For custom clients, it is important to understand that the payload response from adding items to a batch is of the form

{
   "id": <uuid>,
   "upto": Long
}

This one block should be expanded on the client side to be unique id's of the form

batch_id:<uuid of id>:0
batch_id:<uuid of id>:1
batch_id:<uuid of id>:2
batch_id:<uuid of id>:...
batch_id:<uuid of id>:<upto -1>

I.e. 1 payload response maps to upto expanded ids. Messages should be given one of these unique ID's.

Carlyle is optimized to work in chunks of 64, so it is best to try and maximize the calls to "addItems" in at least 64 items. There's no harm in doing less, it's just extra storage and wire overhead.

Work flow

Using carlyle is simple. The general flow is:

  1. Open a batch. Optionally supply a user key, this user key will be returned to you when a batch is complete and can help act as a user supplied surrogate key

  2. Add items to your batch. Each time you add to a batch you receive a blob that can be expanded into a set of ID's. This must be done client side to minimize IO costs.

  3. Close your batch. IF you published your messages before the batch was closed, the producer must check the result of close batch. If all the messages were ack'd by downstream consumers before the batch was closed, once the batch is closed it will indicate if the batch is complete. In this way the producer needs to be completion aware. If you didn't publish messages (only aggregated IDs and then closed the batch) then only consumers need to check.

Why Carlyle?

As late as 1775, the most exhaustive English dictionary yet written contained no word to describe the act of standing in line.

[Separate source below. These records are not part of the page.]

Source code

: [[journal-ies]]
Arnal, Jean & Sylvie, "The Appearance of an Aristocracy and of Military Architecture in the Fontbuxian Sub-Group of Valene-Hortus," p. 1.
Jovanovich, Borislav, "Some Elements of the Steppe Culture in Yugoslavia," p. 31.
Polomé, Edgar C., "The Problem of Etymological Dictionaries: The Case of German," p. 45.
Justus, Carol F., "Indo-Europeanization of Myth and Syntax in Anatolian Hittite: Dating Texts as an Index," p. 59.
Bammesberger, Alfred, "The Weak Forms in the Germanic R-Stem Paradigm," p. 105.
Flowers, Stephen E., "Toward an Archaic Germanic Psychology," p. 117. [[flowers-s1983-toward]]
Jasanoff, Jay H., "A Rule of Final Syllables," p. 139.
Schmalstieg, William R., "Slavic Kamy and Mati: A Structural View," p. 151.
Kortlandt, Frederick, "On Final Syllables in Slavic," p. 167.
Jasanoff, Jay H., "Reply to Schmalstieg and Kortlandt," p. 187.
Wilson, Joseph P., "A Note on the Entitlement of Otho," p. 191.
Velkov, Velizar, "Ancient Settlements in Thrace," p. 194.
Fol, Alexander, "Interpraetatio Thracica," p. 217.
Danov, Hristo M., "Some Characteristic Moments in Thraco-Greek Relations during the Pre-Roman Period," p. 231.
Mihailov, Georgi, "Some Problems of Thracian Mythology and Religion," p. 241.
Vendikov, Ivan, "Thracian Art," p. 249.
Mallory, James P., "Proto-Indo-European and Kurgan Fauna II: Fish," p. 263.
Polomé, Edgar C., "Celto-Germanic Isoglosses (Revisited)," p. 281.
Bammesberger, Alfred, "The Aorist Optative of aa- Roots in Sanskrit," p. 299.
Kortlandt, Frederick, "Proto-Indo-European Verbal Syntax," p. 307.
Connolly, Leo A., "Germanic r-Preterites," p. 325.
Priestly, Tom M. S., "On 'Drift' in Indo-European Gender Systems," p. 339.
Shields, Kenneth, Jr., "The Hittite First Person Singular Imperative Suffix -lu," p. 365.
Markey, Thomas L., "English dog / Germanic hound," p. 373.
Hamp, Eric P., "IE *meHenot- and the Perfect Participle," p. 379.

In 1837, in a history of the French Revolution, Thomas Carlyle carefully defined the method through which revolutionaries waited their turn, writing that "the Bakers shops have got their Queues, or Tails; their long strings of purchasers, arranged in a tail, so that the first to come be the first served."

How does Carlyle work?

Wen working in any resilient distributed system invariably queues come into play. You fire events to be handled into a queue, and you can horizontally scale workers out to churn through events.

One thing though that is difficult to do is to answer a question of when is a batch of events finished? This is a common scenario when you have a single event causing a fan-out of other events. Imagine you have an event called ProcessCatalog and a catalog may have N catalog items. The first handler for ProcessCatalog may pull some data and fire N events for catalog items. You may want to know when all catalog items are processed by downstream listeners for the particular event.

It may seem easy though right? Just wait for the last item to come through. Ah, but distributed queues are loosely ordered. If an event fails and retries what used to be the last event is no longer the last.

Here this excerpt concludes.